The new motion filed on Tuesday, Feb. 25 seeks a rehearing with a new panel and makes the argument that the original panel made three errors in their ruling which blocked S.B. 824 from being implemented.

“The panel failed to adequately distinguish North Carolina’s voter ID law from Virginia’s and South Carolina’s laws — which were upheld despite the fact that both laws are stricter than North Carolina’s in many respects,” attorneys for state lawmakers wrote said Tuesday.

In addition, the motion says that the panel of judges who struck down the voter ID law based on claims of discrimination against African Americans erred again by completely ignored that S.B. 824’s primary sponsor, Democratic Sen. Joel Ford, is African American.

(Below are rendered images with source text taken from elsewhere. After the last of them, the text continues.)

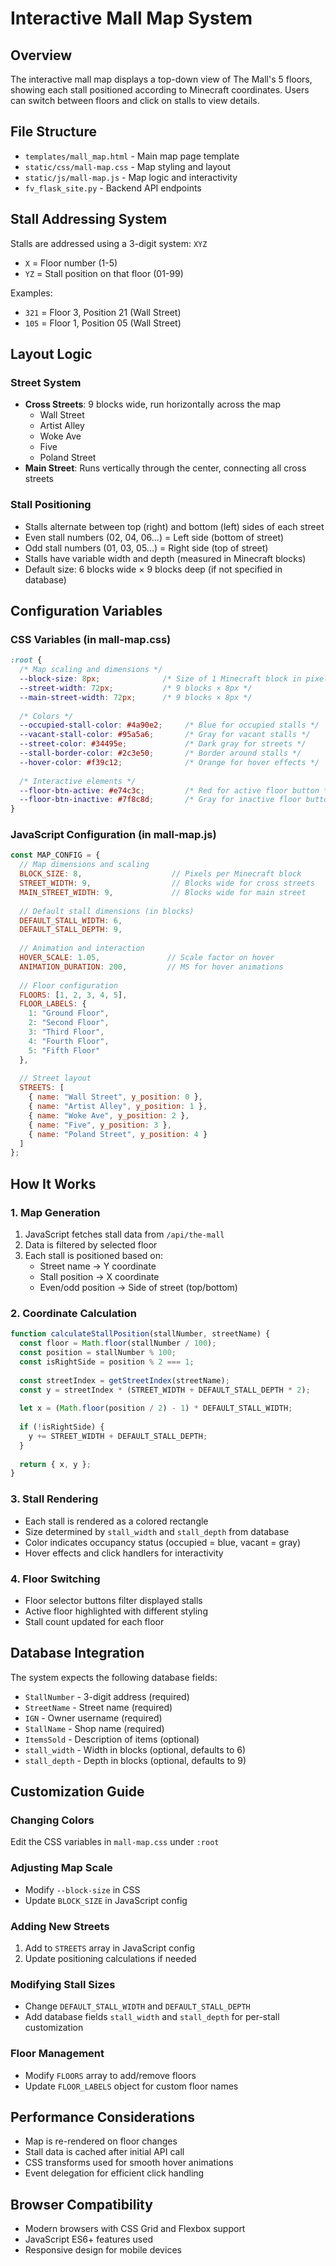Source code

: # Interactive Mall Map System

## Overview
The interactive mall map displays a top-down view of The Mall's 5 floors, showing each stall positioned according to Minecraft coordinates. Users can switch between floors and click on stalls to view details.

## File Structure
- `templates/mall_map.html` - Main map page template
- `static/css/mall-map.css` - Map styling and layout
- `static/js/mall-map.js` - Map logic and interactivity
- `fv_flask_site.py` - Backend API endpoints

## Stall Addressing System
Stalls are addressed using a 3-digit system: `XYZ`
- `X` = Floor number (1-5)
- `YZ` = Stall position on that floor (01-99)

Examples:
- `321` = Floor 3, Position 21 (Wall Street)
- `105` = Floor 1, Position 05 (Wall Street)

## Layout Logic

### Street System
- **Cross Streets**: 9 blocks wide, run horizontally across the map
  - Wall Street
  - Artist Alley  
  - Woke Ave
  - Five
  - Poland Street
- **Main Street**: Runs vertically through the center, connecting all cross streets

### Stall Positioning
- Stalls alternate between top (right) and bottom (left) sides of each street
- Even stall numbers (02, 04, 06...) = Left side (bottom of street)
- Odd stall numbers (01, 03, 05...) = Right side (top of street)
- Stalls have variable width and depth (measured in Minecraft blocks)
- Default size: 6 blocks wide × 9 blocks deep (if not specified in database)

## Configuration Variables

### CSS Variables (in mall-map.css)
```css
:root {
  /* Map scaling and dimensions */
  --block-size: 8px;              /* Size of 1 Minecraft block in pixels */
  --street-width: 72px;           /* 9 blocks × 8px */
  --main-street-width: 72px;      /* 9 blocks × 8px */
  
  /* Colors */
  --occupied-stall-color: #4a90e2;     /* Blue for occupied stalls */
  --vacant-stall-color: #95a5a6;       /* Gray for vacant stalls */
  --street-color: #34495e;             /* Dark gray for streets */
  --stall-border-color: #2c3e50;       /* Border around stalls */
  --hover-color: #f39c12;              /* Orange for hover effects */
  
  /* Interactive elements */
  --floor-btn-active: #e74c3c;         /* Red for active floor button */
  --floor-btn-inactive: #7f8c8d;       /* Gray for inactive floor buttons */
}
```

### JavaScript Configuration (in mall-map.js)
```javascript
const MAP_CONFIG = {
  // Map dimensions and scaling
  BLOCK_SIZE: 8,                    // Pixels per Minecraft block
  STREET_WIDTH: 9,                  // Blocks wide for cross streets
  MAIN_STREET_WIDTH: 9,             // Blocks wide for main street
  
  // Default stall dimensions (in blocks)
  DEFAULT_STALL_WIDTH: 6,
  DEFAULT_STALL_DEPTH: 9,
  
  // Animation and interaction
  HOVER_SCALE: 1.05,               // Scale factor on hover
  ANIMATION_DURATION: 200,         // MS for hover animations
  
  // Floor configuration
  FLOORS: [1, 2, 3, 4, 5],
  FLOOR_LABELS: {
    1: "Ground Floor",
    2: "Second Floor", 
    3: "Third Floor",
    4: "Fourth Floor",
    5: "Fifth Floor"
  },
  
  // Street layout
  STREETS: [
    { name: "Wall Street", y_position: 0 },
    { name: "Artist Alley", y_position: 1 },
    { name: "Woke Ave", y_position: 2 },
    { name: "Five", y_position: 3 },
    { name: "Poland Street", y_position: 4 }
  ]
};
```

## How It Works

### 1. Map Generation
1. JavaScript fetches stall data from `/api/the-mall`
2. Data is filtered by selected floor
3. Each stall is positioned based on:
   - Street name → Y coordinate
   - Stall position → X coordinate
   - Even/odd position → Side of street (top/bottom)

### 2. Coordinate Calculation
```javascript
function calculateStallPosition(stallNumber, streetName) {
  const floor = Math.floor(stallNumber / 100);
  const position = stallNumber % 100;
  const isRightSide = position % 2 === 1;
  
  const streetIndex = getStreetIndex(streetName);
  const y = streetIndex * (STREET_WIDTH + DEFAULT_STALL_DEPTH * 2);
  
  let x = (Math.floor(position / 2) - 1) * DEFAULT_STALL_WIDTH;
  
  if (!isRightSide) {
    y += STREET_WIDTH + DEFAULT_STALL_DEPTH;
  }
  
  return { x, y };
}
```

### 3. Stall Rendering
- Each stall is rendered as a colored rectangle
- Size determined by `stall_width` and `stall_depth` from database
- Color indicates occupancy status (occupied = blue, vacant = gray)
- Hover effects and click handlers for interactivity

### 4. Floor Switching
- Floor selector buttons filter displayed stalls
- Active floor highlighted with different styling
- Stall count updated for each floor

## Database Integration
The system expects the following database fields:
- `StallNumber` - 3-digit address (required)
- `StreetName` - Street name (required)
- `IGN` - Owner username (required)
- `StallName` - Shop name (required)
- `ItemsSold` - Description of items (optional)
- `stall_width` - Width in blocks (optional, defaults to 6)
- `stall_depth` - Depth in blocks (optional, defaults to 9)

## Customization Guide

### Changing Colors
Edit the CSS variables in `mall-map.css` under `:root`

### Adjusting Map Scale
- Modify `--block-size` in CSS
- Update `BLOCK_SIZE` in JavaScript config

### Adding New Streets
1. Add to `STREETS` array in JavaScript config
2. Update positioning calculations if needed

### Modifying Stall Sizes
- Change `DEFAULT_STALL_WIDTH` and `DEFAULT_STALL_DEPTH`
- Add database fields `stall_width` and `stall_depth` for per-stall customization

### Floor Management
- Modify `FLOORS` array to add/remove floors
- Update `FLOOR_LABELS` object for custom floor names

## Performance Considerations
- Map is re-rendered on floor changes
- Stall data is cached after initial API call
- CSS transforms used for smooth hover animations
- Event delegation for efficient click handling

## Browser Compatibility
- Modern browsers with CSS Grid and Flexbox support
- JavaScript ES6+ features used
- Responsive design for mobile devices
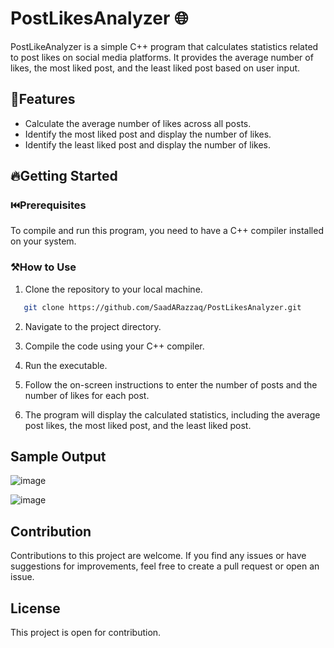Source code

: # PostLikesAnalyzer 🌐

PostLikeAnalyzer is a simple C++ program that calculates statistics related to post likes on social media platforms. It provides the average number of likes, the most liked post, and the least liked post based on user input.

## 🌠Features

- Calculate the average number of likes across all posts.
- Identify the most liked post and display the number of likes.
- Identify the least liked post and display the number of likes.

## 🔥Getting Started

### ⏮️Prerequisites

To compile and run this program, you need to have a C++ compiler installed on your system.

### ⚒️How to Use

1. Clone the repository to your local machine.
 ```bash
    git clone https://github.com/SaadARazzaq/PostLikesAnalyzer.git
```

2. Navigate to the project directory.

3. Compile the code using your C++ compiler.

4. Run the executable.

5. Follow the on-screen instructions to enter the number of posts and the number of likes for each post.

6. The program will display the calculated statistics, including the average post likes, the most liked post, and the least liked post.

## Sample Output

![image](https://github.com/SaadARazzaq/PostLikesAnalyzer/assets/123338307/635a9d4d-b188-481f-adea-1143ea2d8523)

![image](https://github.com/SaadARazzaq/PostLikesAnalyzer/assets/123338307/233d98a1-46ce-4ed8-9dad-16dd35738f09)


## Contribution

Contributions to this project are welcome. If you find any issues or have suggestions for improvements, feel free to create a pull request or open an issue.

## License

This project is open for contribution.
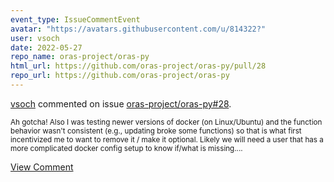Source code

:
 ```yaml
---
event_type: IssueCommentEvent
avatar: "https://avatars.githubusercontent.com/u/814322?"
user: vsoch
date: 2022-05-27
repo_name: oras-project/oras-py
html_url: https://github.com/oras-project/oras-py/pull/28
repo_url: https://github.com/oras-project/oras-py
---
```


<a href='https://github.com/vsoch' target='_blank'>vsoch</a> commented on issue <a href='https://github.com/oras-project/oras-py/pull/28' target='_blank'>oras-project/oras-py#28</a>.

<small>Ah gotcha! Also I was testing newer versions of docker (on Linux/Ubuntu) and the function behavior wasn't consistent (e.g., updating broke some functions) so that is what first incentivized me to want to remove it / make it optional. Likely we will need a user that has a more complicated docker config setup to know if/what is missing....</small>

<a href='https://github.com/oras-project/oras-py/pull/28' target='_blank'>View Comment</a>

“The General Assembly still exercised its discretionary authority to allow exceptions from the constitutional voter ID requirement to ensure that all registered voters will be able to vote…there thus is no category of voters that is even theoretically prohibited from voting by S.B. 824’s terms,” says the en banc motion.

The motion states that “S.B. 824 is exceptionally protective of voters and compares favorably with other laws that have been upheld in the face of similar challenges.”

The motion also asserts the panel erred by “refusing to give the constitutional amendment sufficient weight.”

Last July, the Superior Court three-judge panel ruled that voter ID implementation could move forward and also dismissed five out of the six claims from the lawsuit, Holmes v. Moore.

The Holmes v. Moore suit was filed by the Southern Coalition for Social Justice in Wake County. The case challenged the legislation passed in support of a state constitutional amendment approved by voters in 2018.

By December, the case was back in court. The day after Christmas, Judge Loretta C. Biggs issued an injunction to stop the implementation of the S.B. 824.

Biggs granted the injunction order based on voter education efforts being made by the State Board at the time of the hearing on S.B 824.

Biggs was the presiding judge in the case and was appointed by President Barack Obama in 2014 to the District Court Seat in the Middle District of N.C.

The approval of the new version, known as S.B. 824, Biggs wrote was “procedurally unobjectionable,” yet she also claimed that were indications “that something was amiss,” because citing the replacement bill was passed not long after the original, H.B. 589, and that a number of the same legislators were involved in both bills.

In her ruling, Biggs said the state’s “sordid history of racial discrimination and voter suppression,” had “tainted” the voter ID law.

“We will not be deterred by judicial attempts to suppress the people’s voice in the democratic process,” House Speaker Tim Moore, (R-Cleveland) said in a statement at the time.

Moore said that the law as passed has generous exceptions for any “reasonable impediment” at the polls if voters didn’t have ID.

Lawmakers sought to have the ruling appealed, but Attorney General Josh Stein, a Democrat, said his office would not appeal before the March 3 primary. The case was then handed off to the state’s Court of Appeals panel, which ruled to keep the voter ID law blocked.

Not long after the panel ruled, Civitas Institute, a conservative think-tank, filed an ethics complaint against two of the panel judges, stating that Hampson and Arrowood should have recused themselves from the case because of prejudicial public statements about the voter ID constitutional amendment.

The statements in the ethics complaint come from a candidate survey conducted by the left-leaning Durham People’s Alliance in 2018.

Arrowood wrote in the survey, “I intend to vote against the Voter ID and Judicial Vacancy amendments.”

“I intend to vote no on each of the proposed amendments,” Hampson wrote.